Yeah, because people like to put things in categories ...

Ali: They want to categorize. They find someone to compare me to and put it in that category, and that's fine. I have no problems with that. But I don't say I do any kind of style. It'd be cool to be in a really cool rock band, but I don't think that will happen.

Who knows, maybe some day?

Ali: Yeah, maybe ...

I mean, there are plenty talented musicians in liverpool and beyond, so maybe you want to try do a side project ...

Ali: I think I'm too lazy, but maybe one day, maybe one day ...

Maybe the ambition comes with the years ...

Ali: Yeah, totally, yeah. 

In respect to the meaning or message of a song  do you have a particular plan for it, when you start writing the song or do you just see how it goes, revolve it around an idea and take it from there?

Ali: I think it's 50:50. A lot of times I will think of a line, one verse line comes to mind, I mean that happened with 'The Locker' - 'clear out your locker' came to me once, 'Jekyll & Hyde', similar thing. There's a lot of songs I only got one line and use that line and build a song around it. A lot of times there is this thing I like to call 'psychic songwriting– and what happens, is, I pick up my guitar and write a song. And about two weeks later 'Oh my god, I did write that song about this?', and it's related to something that happened. I know it sounds really weird and maybe ridiculous, but I bet a lot of songwriters will agree. You write a song and at that time it doesn't really make sense but maybe a couple of days later, maybe a week later, maybe a month later 'Oh my god, that's what I was writing about', and it let yourself subconsciously offload emotions, I guess. And it just kind of happens that way. So it's definitely 50:50, I will definitely have plans, in co-writing with people I'm trying to get it more structured, but often I sit down with the guitar and see what comes out. 

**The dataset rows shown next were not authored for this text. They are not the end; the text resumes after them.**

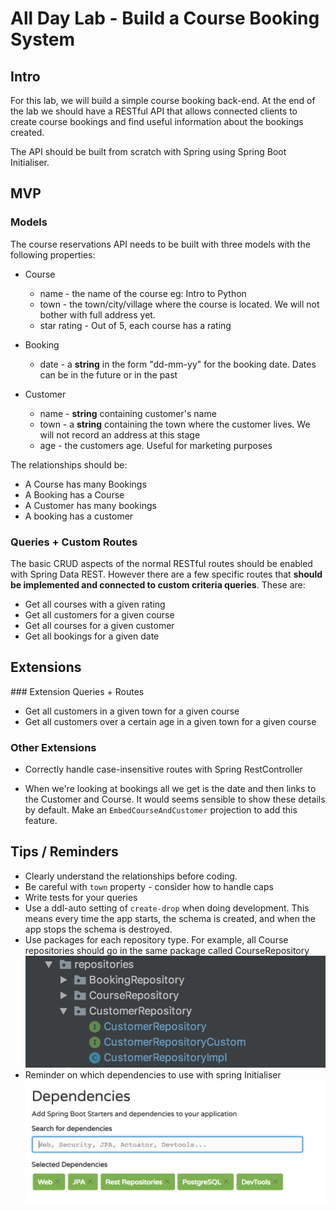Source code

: # All Day Lab - Build a Course Booking System

## Intro

For this lab, we will build a simple course booking back-end. At the end of the lab we should have a RESTful API that allows connected clients to create course bookings and find useful information about the bookings created.

The API should be built from scratch with Spring using Spring Boot Initialiser.



## MVP

### Models
The course reservations API needs to be built with three models with the following properties:

* Course
  * name - the name of the course eg: Intro to Python
  * town - the town/city/village where the course is located. We will not bother with full address yet.
  * star rating - Out of 5, each course has a rating
* Booking
   * date - a **string** in the form "dd-mm-yy" for the booking date. Dates can be in the future or in the past

* Customer
   * name - **string** containing customer's name
   * town - a **string** containing the town where the customer lives. We will not record an address at this stage
   * age - the customers age. Useful for marketing purposes

The relationships should be:

* A Course has many Bookings
* A Booking has a Course
* A Customer has many bookings
* A booking has a customer

### Queries + Custom Routes

The basic CRUD aspects of the normal RESTful routes should be enabled with Spring Data REST. However there are a few specific routes that **should be implemented and connected to custom criteria queries**. These are:

* Get all courses with a given rating
* Get all customers for a given course
* Get all courses for a given customer
* Get all bookings for a given date


## Extensions


### Extension Queries + Routes

* Get all customers in a given town for a given course
* Get all customers over a certain age in a given town for a given course

### Other Extensions
* Correctly handle case-insensitive routes with Spring RestController

* When we're looking at bookings all we get is the date and then links to the Customer and Course. It would seems sensible to show these details by default. Make an `EmbedCourseAndCustomer` projection to add this feature.

## Tips / Reminders


* Clearly understand the relationships before coding.
* Be careful with `town` property - consider how to handle caps
* Write tests for your queries
* Use a ddl-auto setting of `create-drop` when doing development. This means every time the app starts, the schema is created, and when the app stops the schema is destroyed.
* Use packages for each repository type. For example, all Course repositories should go in the same package called CourseRepository
![images/packages.png](images/packages.png)
* Reminder on which dependencies to use with spring Initialiser ![images/dependencies.png](images/dependencies.png)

Mentioning co-writing, you've done a collaboration with Luke. Do you plan to do more. Not only co-writing but maybe a duet, something like that?

Ali: With Luke?

No, in general ...

Ali: I think, I mean I do a lot of co-writing anyway. There's not many that I've actually done something with. I've done a song called 'Empty House' with Meghann Cheetham. That was the only time I've ever put something out with actually both of us on the track and stuff. I think if the right song came up ... I mean my first love is always songwriting. I love writing songs and Luke singing my songs is great. He is one of those musicians, and he is a mate, to write, to have him sing a song of mine is brilliant. Yeah, I think, if the right song came up and I felt like my voice added something to it, then I'd love to. I love to do side projects, I love to work with other people and put stuff out. But we have to see what happens. I'm doing a lot of co-writing. Co-writing for Katie Nicholas at the minute, who's a local country singer and she's great. Yeah, and that's going good, we're gonna probably doing something together ...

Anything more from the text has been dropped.